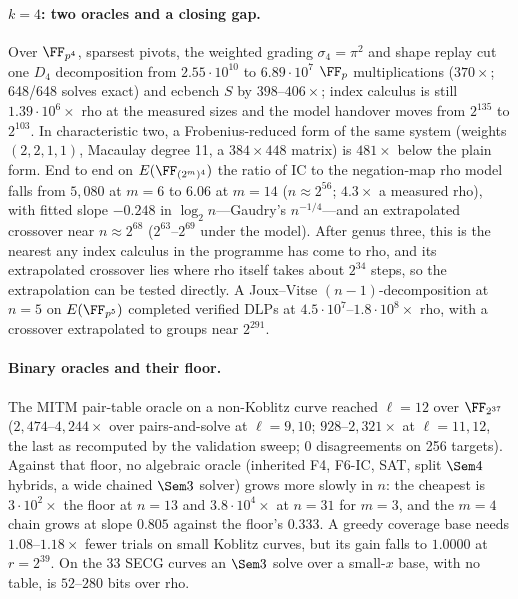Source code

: \paragraph{$k=4$: two oracles and a closing gap.} Over $\FF_{p^4}$, sparsest
pivots, the weighted grading $\sigma_4=\pi^2$ and shape replay cut one $D_4$
decomposition from $2.55\cdot10^{10}$ to $6.89\cdot10^7$ $\FF_p$
multiplications ($370\times$; 648/648 solves exact) and ecbench $S$ by
$398$--$406\times$; index calculus is still $1.39\cdot10^6\times$ rho at
the measured sizes and the model handover moves from $2^{135}$ to $2^{103}$.
In characteristic two, a Frobenius-reduced form of the same system
(weights $(2,2,1,1)$, Macaulay degree 11, a $384\times448$ matrix) is
$481\times$ below the plain form. End to end on $E(\FF_{(2^m)^4})$ the
ratio of IC to the negation-map rho model falls from $5{,}080$ at $m=6$ to
$6.06$ at $m=14$ ($n\approx2^{56}$; $4.3\times$ a measured rho), with fitted
slope $-0.248$ in $\log_2 n$---Gaudry's $n^{-1/4}$---and an extrapolated
crossover near $n\approx2^{68}$ ($2^{63}$--$2^{69}$ under the model).
After genus three, this is the nearest any index calculus in the programme
has come to rho, and its extrapolated crossover lies where rho itself takes
about $2^{34}$ steps, so the extrapolation can be tested directly. A Joux--Vitse
$(n-1)$-decomposition at $n=5$ on $E(\FF_{p^5})$ completed verified DLPs at
$4.5\cdot10^7$--$1.8\cdot10^8\times$ rho, with a crossover extrapolated to
groups near $2^{291}$.

\paragraph{Binary oracles and their floor.} The MITM pair-table oracle on a
non-Koblitz curve reached $\ell=12$ over $\FF_{2^{37}}$
($2{,}474$--$4{,}244\times$ over pairs-and-solve at $\ell=9,10$;
$928$--$2{,}321\times$ at $\ell=11,12$, the last as recomputed by the
validation sweep; 0 disagreements on 256 targets).
Against that floor, no algebraic oracle (inherited F4, F6-IC, SAT, split
$\Sem4$ hybrids, a wide chained $\Sem3$ solver) grows more slowly in $n$:
the cheapest is $3\cdot10^2\times$ the floor at $n=13$ and $3.8\cdot10^4\times$
at $n=31$ for $m=3$, and the $m=4$ chain grows at slope $0.805$ against the
floor's $0.333$. A greedy coverage base needs $1.08$--$1.18\times$ fewer
trials on small Koblitz curves, but its gain falls to $1.0000$ at
$r=2^{39}$. On the 33 SECG curves an $\Sem3$ solve over a small-$x$ base,
with no table, is $52$--$280$ bits over rho.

- [TASK OBJECTIVE]: Taking the listing above as the source, transcribe only the lines starting at the line with "(weights $(2,2,1,1)$, Macaulay" and going through the line with "After genus three, this", unaltered and with both ends included.

- [ANSWER]:
(weights $(2,2,1,1)$, Macaulay degree 11, a $384\times448$ matrix) is
$481\times$ below the plain form. End to end on $E(\FF_{(2^m)^4})$ the
ratio of IC to the negation-map rho model falls from $5{,}080$ at $m=6$ to
$6.06$ at $m=14$ ($n\approx2^{56}$; $4.3\times$ a measured rho), with fitted
slope $-0.248$ in $\log_2 n$---Gaudry's $n^{-1/4}$---and an extrapolated
crossover near $n\approx2^{68}$ ($2^{63}$--$2^{69}$ under the model).
After genus three, this is the nearest any index calculus in the programme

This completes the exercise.